Was short on time, so I had to cut back on some of the accessory work.

tweet

Saturday, 15th June 2019.


TRAINING


AM

Day Three

•walked to the gym and the usual warm-up.
•Floor press with the fat bar: 5 sets of (5 x 90kg).
•Olympic ring pull-ups: 5 sets of 5, and then 3 sets of 3 x 12.5kg
•Supersetted 3 sets of: landmine T-bar rows (12x40kg), with 20 x feet elevated push-ups.
•3 sets of incline hammer curls (10 x 15kg), and “skin the cat” practice.
•Finished off with some “shoulder shocker”

nb:
Standard Saturday morning session. I think I need to start using the 1.25 and 2.5 kg plates to slowly increase by benching numbers. They have plateud for some time now.

tweet

Sunday, 16th June 2019.


TRAINING


AM

Day Four

•skated to the gym and the usual warm-up, including a upper back warm up from Alan Thralls youtube channel
•Low bar squats: 5 sets of 5 x 100kg
•Supersetted 3 sets of: walking lunges (18 steps each leg holding 30kg dBs), with single-hand band rows (10 x purple).
• Prowlers: 4 sets (up and down) with 90kg stacked not he prowler, 1’20 rest

notes:
Squat form was not the best. Left groin feels tight. Need to work on that hip flexibility. Will stick with this weight until my form improves a little. Also was not really in the mood for training with a hectic week at work (full moon effect), but happy that I got in and got the work done.

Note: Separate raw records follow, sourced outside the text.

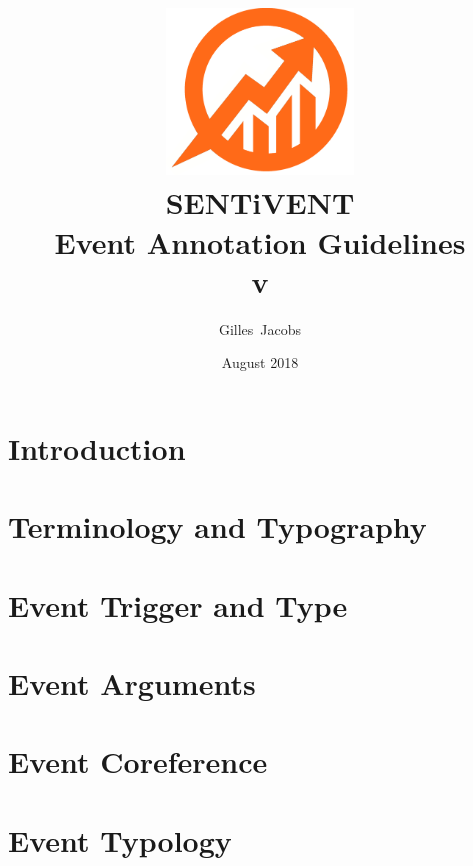 \documentclass[a4paper]{report}
\title{\includegraphics[width=5cm]{img/semalyticslogonotext.png}\\[10pt]{\huge\bfseries {\Huge S{\huge ENT}i{\huge VENT}}\\Event Annotation Guidelines\\v\vhCurrentVersion}}
\author{Gilles~Jacobs}
\date{August 2018}
\begin{document}
\maketitle
\tableofcontents
\newpage


\label{chapter/rev}

\chapter{Introduction}
\label{chapter/intro}


\chapter{Terminology and Typography}
\label{chapter/conventions}


\chapter{Event Trigger and Type}
\label{chapter/events}


\chapter{Event Arguments}
\label{chapter/arguments}


\chapter{Event Coreference}
\label{chapter/coref}


\chapter{Event Typology}
\label{chapter/eventtype}


\end{document}
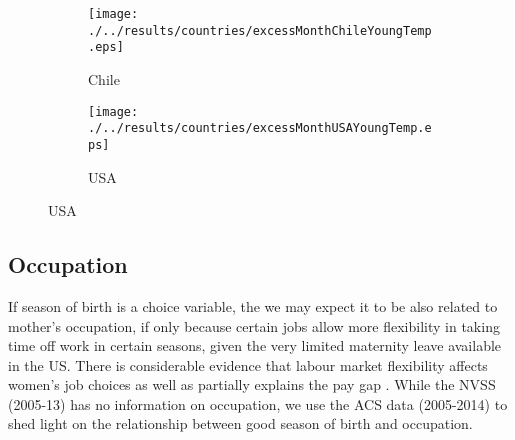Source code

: \documentclass[a4paper, 12 pt]{article}
\theoremstyle{plain}
\begin{document}
\begin{doublespace}
\begin{figure}[htpb!]
\begin{center}
\caption{Births per Month and Temperature: Various Countries}
\label{bqFig:excessTemp}
\begin{subfigure}{.5\textwidth}
  \centering
  \texttt{[image: ./../results/countries/excessMonthChileYoungTemp.eps]}
  \caption{Chile}
  \label{fig:ChileTemp}
\end{subfigure}%
\begin{subfigure}{.5\textwidth}
  \centering
  \texttt{[image: ./../results/countries/excessMonthUSAYoungTemp.eps]}
  \caption{USA}
  \label{fig:USATemp}
\end{subfigure}
\end{center}
\end{figure}


\newpage
\subsection{Occupation}
If season of birth is a choice variable, the we may expect it to be also related to mother's occupation, if only because certain jobs allow more flexibility in taking time off work in certain seasons, given the very limited maternity leave available in the US. There is considerable evidence that labour market flexibility affects women's job choices as well as partially explains the pay gap \citep{Goldin2014}. While the NVSS (2005-13) has no information on occupation, we use the ACS data (2005-2014) to shed light on the relationship between good season of birth and occupation.


\end{doublespace}
\end{document}
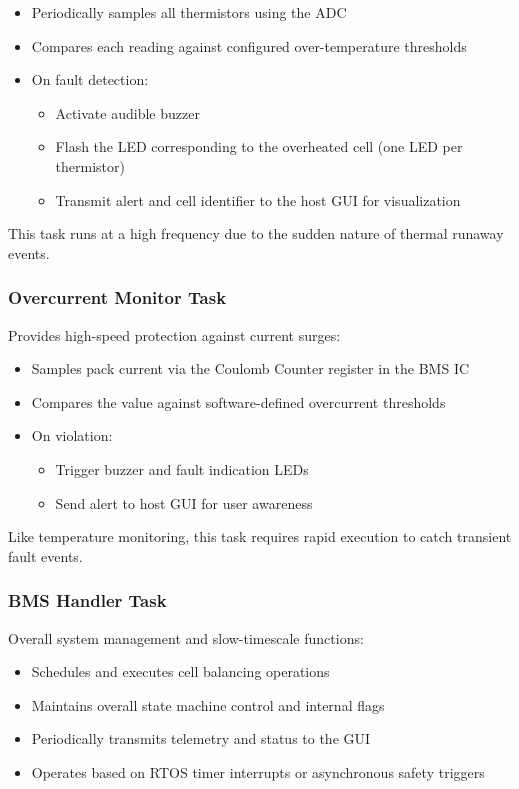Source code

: \documentclass[12pt]{article}
\begin{document}
\begin{itemize}
    \item Periodically samples all thermistors using the ADC
    \item Compares each reading against configured over-temperature thresholds
    \item On fault detection:
    \begin{itemize}
        \item Activate audible buzzer
        \item Flash the LED corresponding to the overheated cell (one LED per thermistor)
        \item Transmit alert and cell identifier to the host GUI for visualization
    \end{itemize}
\end{itemize}

This task runs at a high frequency due to the sudden nature of thermal runaway events.

\subsubsection{Overcurrent Monitor Task}

Provides high-speed protection against current surges:

\begin{itemize}
    \item Samples pack current via the Coulomb Counter register in the BMS IC
    \item Compares the value against software-defined overcurrent thresholds
    \item On violation:
    \begin{itemize}
        \item Trigger buzzer and fault indication LEDs
        \item Send alert to host GUI for user awareness
    \end{itemize}
\end{itemize}

Like temperature monitoring, this task requires rapid execution to catch transient fault events.

\subsubsection{BMS Handler Task}

Overall system management and slow-timescale functions:

\begin{itemize}
    \item Schedules and executes cell balancing operations
    \item Maintains overall state machine control and internal flags
    \item Periodically transmits telemetry and status to the GUI
    \item Operates based on RTOS timer interrupts or asynchronous safety triggers
\end{itemize}
\end{document}
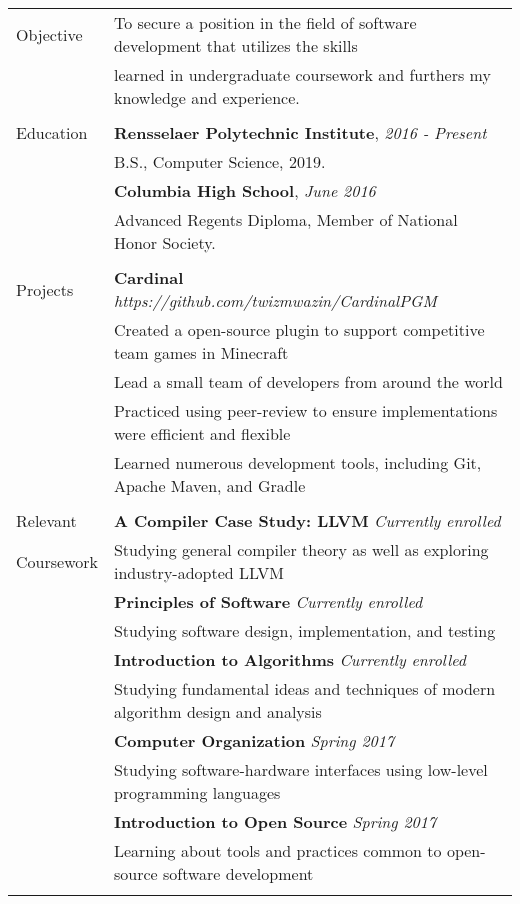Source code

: \documentclass[letterpaper,10pt,oneside]{article}
\begin{document}
\noindent
\begin{tabular}{@{} l l}

  \Large{Objective}
  & To secure a position in the field of software development that utilizes the skills \\
  & learned in undergraduate coursework and furthers my knowledge and experience. \\
  & \\

  \Large{Education}
  & \textbf{Rensselaer Polytechnic Institute}, \textit{2016 - Present} \\
  & B.S., Computer Science, 2019. \\
  & \textbf{Columbia High School}, \textit{June 2016} \\
  & Advanced Regents Diploma, Member of National Honor Society. \\
  & \\

  \Large{Projects}
  & \textbf{Cardinal} \textit{https://github.com/twizmwazin/CardinalPGM} \\
  & Created a open-source plugin to support competitive team games in Minecraft \\
  & Lead a small team of developers from around the world \\
  & Practiced using peer-review to ensure implementations were efficient and flexible \\
  & Learned numerous development tools, including Git, Apache Maven, and Gradle \\
  & \\

  \Large{Relevant}
  & \textbf{A Compiler Case Study: LLVM} \textit{Currently enrolled} \\
  \Large{Coursework}
  & Studying general compiler theory as well as exploring industry-adopted LLVM \\
  & \textbf{Principles of Software} \textit{Currently enrolled} \\
  & Studying software design, implementation, and testing \\
  & \textbf{Introduction to Algorithms} \textit{Currently enrolled} \\
  & Studying fundamental ideas and techniques of modern algorithm design and analysis \\
  & \textbf{Computer Organization} \textit{Spring 2017} \\
  & Studying software-hardware interfaces using low-level programming languages \\
  & \textbf{Introduction to Open Source} \textit{Spring 2017} \\
  & Learning about tools and practices common to open-source software development \\
  & \\


\end{tabular}
\end{document}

BJJ self defence later today.

tweet

Tuesday, 18th June 2019.


TRAINING


AM

Day One

•Skated to the gym and usual warm-up. 3 x 3 vertical jumps for height
•Zercher squats: 5 sets of (5 x 95kg), supersetted with 10 seconds of Olympic rings straight arm holds.
•3 supersets of dB incline press (8 x 32.5kg), dB bench inlcine rows (12 x 20kg)
• Farmer walks: 4 sets holding 37.5kg dBs (up, down and up).

notes:
Decent session. I have added some priming plyometric movements before my main lift. I have read a few articles and the idea is to improve athleticism and performance by priming with explosive movements.

tweet

Hey bird-watchers!!

Just a quick update on my whereabouts: I have caught yet another skin infection, and required a incision and drainage procedure last Friday on my right shoulder. It was only a small abscess, so I’m hoping the incision will be close to healed by the end of this week.

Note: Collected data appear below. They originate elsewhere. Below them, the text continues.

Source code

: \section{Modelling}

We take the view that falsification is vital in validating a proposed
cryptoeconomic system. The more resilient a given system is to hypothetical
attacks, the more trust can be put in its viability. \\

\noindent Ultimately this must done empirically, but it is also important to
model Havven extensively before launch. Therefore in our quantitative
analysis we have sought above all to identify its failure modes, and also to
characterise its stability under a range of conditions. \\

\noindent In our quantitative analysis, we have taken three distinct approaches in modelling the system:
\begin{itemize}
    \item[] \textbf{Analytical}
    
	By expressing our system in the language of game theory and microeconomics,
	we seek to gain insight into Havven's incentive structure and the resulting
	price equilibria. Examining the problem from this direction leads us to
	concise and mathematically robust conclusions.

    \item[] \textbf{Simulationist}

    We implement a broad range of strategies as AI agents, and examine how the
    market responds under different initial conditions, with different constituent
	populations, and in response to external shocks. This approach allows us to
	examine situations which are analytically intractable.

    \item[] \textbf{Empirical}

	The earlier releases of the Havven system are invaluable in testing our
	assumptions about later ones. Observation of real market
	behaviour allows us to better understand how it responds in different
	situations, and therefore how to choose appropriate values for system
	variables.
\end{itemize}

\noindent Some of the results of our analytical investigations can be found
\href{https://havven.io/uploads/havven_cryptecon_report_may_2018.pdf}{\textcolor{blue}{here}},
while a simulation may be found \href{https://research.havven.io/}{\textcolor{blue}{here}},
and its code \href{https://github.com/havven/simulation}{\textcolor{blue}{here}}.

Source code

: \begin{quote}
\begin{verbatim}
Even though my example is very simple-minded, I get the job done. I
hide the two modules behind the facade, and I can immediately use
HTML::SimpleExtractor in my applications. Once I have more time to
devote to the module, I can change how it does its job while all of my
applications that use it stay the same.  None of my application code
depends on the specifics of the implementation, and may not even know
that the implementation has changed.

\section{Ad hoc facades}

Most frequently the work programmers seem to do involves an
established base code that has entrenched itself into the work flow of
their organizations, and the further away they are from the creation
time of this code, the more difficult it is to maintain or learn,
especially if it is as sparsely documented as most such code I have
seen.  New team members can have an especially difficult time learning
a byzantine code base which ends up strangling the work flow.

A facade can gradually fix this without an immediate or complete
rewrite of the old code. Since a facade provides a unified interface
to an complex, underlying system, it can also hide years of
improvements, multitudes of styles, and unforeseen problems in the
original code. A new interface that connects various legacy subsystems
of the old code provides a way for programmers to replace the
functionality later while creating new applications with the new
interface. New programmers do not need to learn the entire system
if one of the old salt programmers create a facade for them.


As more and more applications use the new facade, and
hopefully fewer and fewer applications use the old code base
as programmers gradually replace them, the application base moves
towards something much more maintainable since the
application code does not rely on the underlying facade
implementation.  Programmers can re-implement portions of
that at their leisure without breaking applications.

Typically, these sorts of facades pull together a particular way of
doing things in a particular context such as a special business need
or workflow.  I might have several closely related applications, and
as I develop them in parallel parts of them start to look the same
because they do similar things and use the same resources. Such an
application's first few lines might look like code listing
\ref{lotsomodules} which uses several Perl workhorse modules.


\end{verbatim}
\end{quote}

Once again, it was kind of self inflicted. I have been training hard, and my immune system must of been down. I’m thinking I need to program somewhat of a compulsory deload every 5-6 weeks. Even a week where I only allow myself 3 sessions in that week. I usually don’t program deloads as there is often something happening in life that forces me to take time off occasionally.

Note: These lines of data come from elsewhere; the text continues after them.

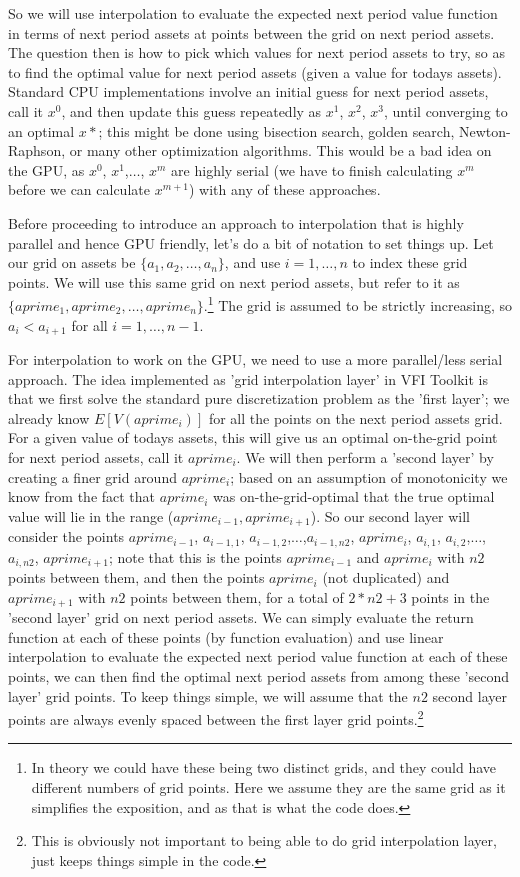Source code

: \documentclass[11pt,fleqn]{article}
\begin{document}
So we will use interpolation to evaluate the expected next period value function in terms of next period assets at points between the grid on next period assets. The question then is how to pick which values for next period assets to try, so as to find the optimal value for next period assets (given a value for todays assets). Standard CPU implementations involve an initial guess for next period assets, call it $x^0$, and then update this guess repeatedly as $x^1$, $x^2$, $x^3$, until converging to an optimal $x*$; this might be done using bisection search, golden search, Newton-Raphson, or many other optimization algorithms. This would be a bad idea on the GPU, as $x^0$, $x^1$,$\dots$, $x^m$ are highly serial (we have to finish calculating $x^m$ before we can calculate $x^{m+1}$) with any of these approaches.

Before proceeding to introduce an approach to interpolation that is highly parallel and hence GPU friendly, let's do a bit of notation to set things up. Let our grid on assets be $\{a_1,a_2,\dots,a_n\}$, and use $i=1,\dots,n$ to index these grid points. We will use this same grid on next period assets, but refer to it as $\{aprime_1,aprime_2,\dots,aprime_n\}$.\footnote{In theory we could have these being two distinct grids, and they could have different numbers of grid points. Here we assume they are the same grid as it simplifies the exposition, and as that is what the code does.} The grid is assumed to be strictly increasing, so $a_i<a_{i+1}$ for all $i=1,\dots,n-1$.

For interpolation to work on the GPU, we need to use a more parallel/less serial approach. The idea implemented as 'grid interpolation layer' in VFI Toolkit is that we first solve the standard pure discretization problem as the 'first layer'; we already know $E[V(aprime_i)]$ for all the points on the next period assets grid. For a given value of todays assets, this will give us an optimal on-the-grid point for next period assets, call it $aprime_i$. We will then perform a 'second layer' by creating a finer grid around $aprime_i$; based on an assumption of monotonicity we know from the fact that $aprime_i$ was on-the-grid-optimal that the true optimal value will lie in the range ($aprime_{i-1},aprime_{i+1}$). So our second layer will consider the points $aprime_{i-1}$, $a_{i-1,1}$, $a_{i-1,2}$,$\dots$,$a_{i-1,n2}$, $aprime_i$, $a_{i,1}$, $a_{i,2}$,$\dots$,$a_{i,n2}$, $aprime_{i+1}$; note that this is the points $aprime_{i-1}$ and $aprime_i$ with $n2$ points between them, and then the points $aprime_i$ (not duplicated) and $aprime_{i+1}$ with $n2$ points between them, for a total of $2*n2+3$ points in the 'second layer' grid on next period assets. We can simply evaluate the return function at each of these points (by function evaluation) and use linear interpolation to evaluate the expected next period value function at each of these points, we can then find the optimal next period assets from among these 'second layer' grid points. To keep things simple, we will assume that the $n2$ second layer points are always evenly spaced between the first layer grid points.\footnote{This is obviously not important to being able to do grid interpolation layer, just keeps things simple in the code.}
\end{document}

Anyway for the next week I will be acting like a normal civilian. I will also take a break from my usual eating habits.

tweet

And we are back on… after a week lay off due to a staph infection I have resumed training.

Saturday, 29th June 2019.


TRAINING


AM

Day Three

•skated to the gym and the usual warm-up.
•Floor press with the fat bar: 5 sets of (5 x 90kg).
•Olympic ring pull-ups: 5 sets of 5. (no extra weigh this week)
•Supersetted 3 sets of: landmine T-bar rows (10x40kg), with 15 x feet elevated push-ups.
•3 sets of incline hammer curls (10 x 15kg), and “skin the cat” practice.
•Finished off with some rear delts.

nb:
First session back and it felt good. I was mindful not to push things too hard, but so far it looks like I haven’t lost too much strength with my layoff. I have been experimenting a bit with my diet for the past week, so it will be interesting to see how I go as I start training again. I have gone 85% carnivore. Bigger meals and reduced snacking. More detail later.

tweet

1 Like

Monday, 1st July 2019.


TRAINING


AM

Day Four

•skated to the gym and the usual warm-up, including a upper back warm up from Alan Thralls youtube channel. 3 x 3 vertical jumps for height.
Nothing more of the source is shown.